The Hausdorff dimension of the zero set of a real analytic function
Yes, this is true and follows, e.g. from Łojasiewicz's stratification theorem: Every real-analytic subset of $R^n$ is a locally finite (hence, countable) union of pairwise disjoint smooth real-analytic submanifolds.
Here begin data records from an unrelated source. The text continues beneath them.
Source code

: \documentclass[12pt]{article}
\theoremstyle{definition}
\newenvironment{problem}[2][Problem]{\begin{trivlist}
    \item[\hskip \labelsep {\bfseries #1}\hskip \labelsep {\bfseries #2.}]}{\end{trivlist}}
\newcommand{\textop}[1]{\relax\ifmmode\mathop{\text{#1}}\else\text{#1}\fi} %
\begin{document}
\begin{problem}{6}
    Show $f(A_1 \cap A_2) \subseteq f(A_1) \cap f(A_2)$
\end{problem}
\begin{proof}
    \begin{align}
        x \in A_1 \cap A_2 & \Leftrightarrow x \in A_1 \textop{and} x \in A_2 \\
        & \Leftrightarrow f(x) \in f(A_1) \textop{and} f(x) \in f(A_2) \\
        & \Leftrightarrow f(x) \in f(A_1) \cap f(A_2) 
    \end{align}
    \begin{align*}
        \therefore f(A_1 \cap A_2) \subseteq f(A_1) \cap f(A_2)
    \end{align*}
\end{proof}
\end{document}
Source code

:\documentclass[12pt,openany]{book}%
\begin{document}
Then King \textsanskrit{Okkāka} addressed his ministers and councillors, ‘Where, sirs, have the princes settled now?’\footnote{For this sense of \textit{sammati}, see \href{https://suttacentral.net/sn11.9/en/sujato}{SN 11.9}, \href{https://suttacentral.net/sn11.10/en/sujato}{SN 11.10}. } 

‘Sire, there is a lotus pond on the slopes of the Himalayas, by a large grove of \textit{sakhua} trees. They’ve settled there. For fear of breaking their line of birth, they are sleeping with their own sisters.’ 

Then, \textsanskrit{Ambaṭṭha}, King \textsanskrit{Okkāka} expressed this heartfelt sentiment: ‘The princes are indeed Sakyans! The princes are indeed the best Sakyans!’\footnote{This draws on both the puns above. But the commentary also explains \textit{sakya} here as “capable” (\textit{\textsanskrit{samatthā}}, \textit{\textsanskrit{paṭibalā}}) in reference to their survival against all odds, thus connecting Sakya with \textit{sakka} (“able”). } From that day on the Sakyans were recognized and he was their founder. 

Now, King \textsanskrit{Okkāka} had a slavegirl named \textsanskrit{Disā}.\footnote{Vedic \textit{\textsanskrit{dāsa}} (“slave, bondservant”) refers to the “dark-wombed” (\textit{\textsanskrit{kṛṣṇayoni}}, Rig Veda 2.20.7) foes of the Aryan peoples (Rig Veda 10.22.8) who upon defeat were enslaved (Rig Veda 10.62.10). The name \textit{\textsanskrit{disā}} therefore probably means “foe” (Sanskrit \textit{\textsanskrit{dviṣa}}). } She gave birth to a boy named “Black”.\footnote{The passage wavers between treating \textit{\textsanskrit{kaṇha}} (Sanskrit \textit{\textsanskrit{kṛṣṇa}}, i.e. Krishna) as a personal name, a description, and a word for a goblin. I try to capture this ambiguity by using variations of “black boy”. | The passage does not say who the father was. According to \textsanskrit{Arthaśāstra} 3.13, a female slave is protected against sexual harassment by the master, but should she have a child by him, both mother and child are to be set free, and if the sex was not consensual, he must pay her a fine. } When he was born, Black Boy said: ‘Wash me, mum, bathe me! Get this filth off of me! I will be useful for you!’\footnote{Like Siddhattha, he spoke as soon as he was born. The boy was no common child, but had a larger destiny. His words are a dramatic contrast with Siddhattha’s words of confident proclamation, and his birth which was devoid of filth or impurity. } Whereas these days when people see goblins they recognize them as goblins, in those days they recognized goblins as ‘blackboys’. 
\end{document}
Take a look for instance here for references and generalizations:
A. Parusinsky, Lipschitz stratification of subanalytic sets Annales scientifiques de l’É.N.S. 4e série, tome 27, no 6 (1994), p. 661-696
I would like to propose an elementary approach based on the implicit function theorem.
Consider $F_0=f^{-1}(0)$. By the implicit function theorem if $\nabla f(x)\neq 0$ for some $x\in F_0$ then $F_0$ is a graph locally around $x$ and thus of dimension $n-1$ (actually a smooth submanifold).
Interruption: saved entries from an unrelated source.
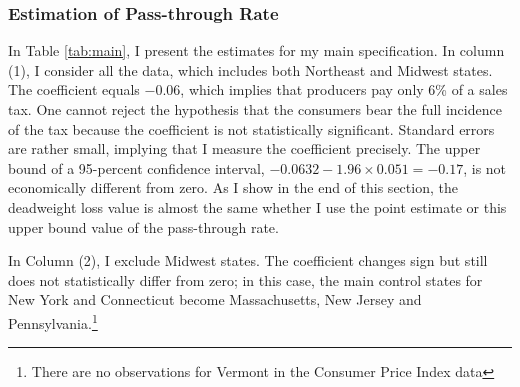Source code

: \documentclass[12pt]{article}
\begin{document}
	
	
	
	
	\subsubsection{Estimation of Pass-through Rate}
	
	
	In Table \ref{tab:main}, I present the estimates for my main specification. In column (1), I consider all the data, which includes both Northeast and Midwest states.  The coefficient equals $-0.06$, which implies that producers pay only 6\% of a sales tax. One cannot reject the hypothesis that the consumers bear the full incidence of the tax because the coefficient is not statistically significant. %
	Standard errors are rather small, implying that I measure the coefficient precisely. The upper bound of a 95-percent confidence interval, $-0.0632-1.96\times0.051=-0.17$, is not economically different from zero.   As I show in the end of this section, the deadweight loss value is almost the same whether I use the point estimate or this upper bound value of the pass-through rate. 
	
	In Column (2), I exclude Midwest states. The coefficient changes sign but still does not statistically differ from zero; in this case, the main control states for New York and Connecticut become Massachusetts, New Jersey and Pennsylvania.\footnote{There are no observations for Vermont in the Consumer Price Index data}
	
\end{document}
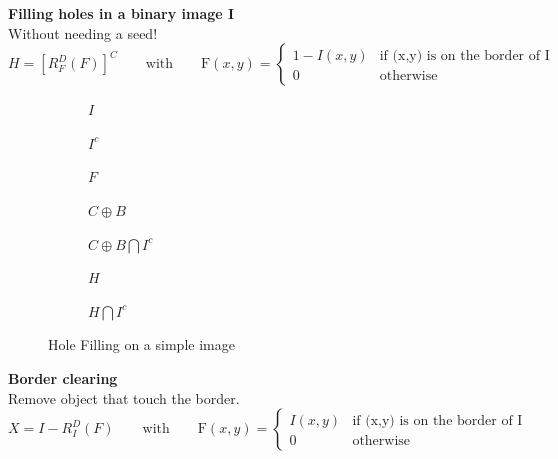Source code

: \textbf{Filling holes in a binary image I}\\
Without needing a seed!\\
\[
	H = [R_F^D(F)]^C  \qquad  \text{with} \qquad \text{F}(x,y)=\begin{cases} 1-I(x,y) & \text{if (x,y) is on the border of I}\\
                                                             0 & \text{otherwise} \end{cases}
\]
\begin{figure}[h!]
\centering
\begin{subfigure}[b]{0.13\textwidth}
\centering
{}
\caption{$I$}
\end{subfigure}
\begin{subfigure}[b]{0.13\textwidth}
\centering
{}
\caption{$I^c$}
\end{subfigure}
\begin{subfigure}[b]{0.13\textwidth}
\centering
{}
\caption{$F$}
\end{subfigure}
\begin{subfigure}[b]{0.13\textwidth}
\centering
{}
\caption{$C \oplus B$}
\end{subfigure}
\begin{subfigure}[b]{0.13\textwidth}
\centering
{}
\caption{$C \oplus B \bigcap I^c$}
\end{subfigure}
\begin{subfigure}[b]{0.13\textwidth}
\centering
{}
\caption{$H$}
\end{subfigure}
\begin{subfigure}[b]{0.13\textwidth}
\centering
{}
\caption{$H \bigcap I^c$}
\end{subfigure}
\caption{Hole Filling on a simple image}
\end{figure}

\textbf{Border clearing}\\
Remove object that touch the border.
\[
X = I-R_I^D(F)  \qquad  \text{with} \qquad \text{F}(x,y)=\begin{cases} I(x,y) & \text{if (x,y) is on the border of I}\\
0 & \text{otherwise} \end{cases}
\]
Consider then the exceptional set $F_1=\{x:f(x)=0\wedge \nabla f(x)=0\}$. If $\nabla^2 f(x)\neq 0$ for some $x\in F_1$ then in particular $\nabla (\partial_i f)(x)\neq 0$ for some $i\in \{1,\ldots ,n\}$ and thus $F_1\subset \{x:\partial_if(x)=0\}$ which is a graph locally around $x$ and thus of dimension $n-1$.
The exceptional set is now $F_2=\{x:f(x)=0\wedge \nabla f(x)=0\wedge \nabla^2 f(x)=0\}$. Continuing this way the exceptional set $F_k$ where all derivatives up to order $k$ vanish is contained in a smooth submanifold of dimension $n-1$. What remains is the set of those points where all derivatives of all orders vanish, which is empty by assumption (otherwise by analyticity the function is identically zero).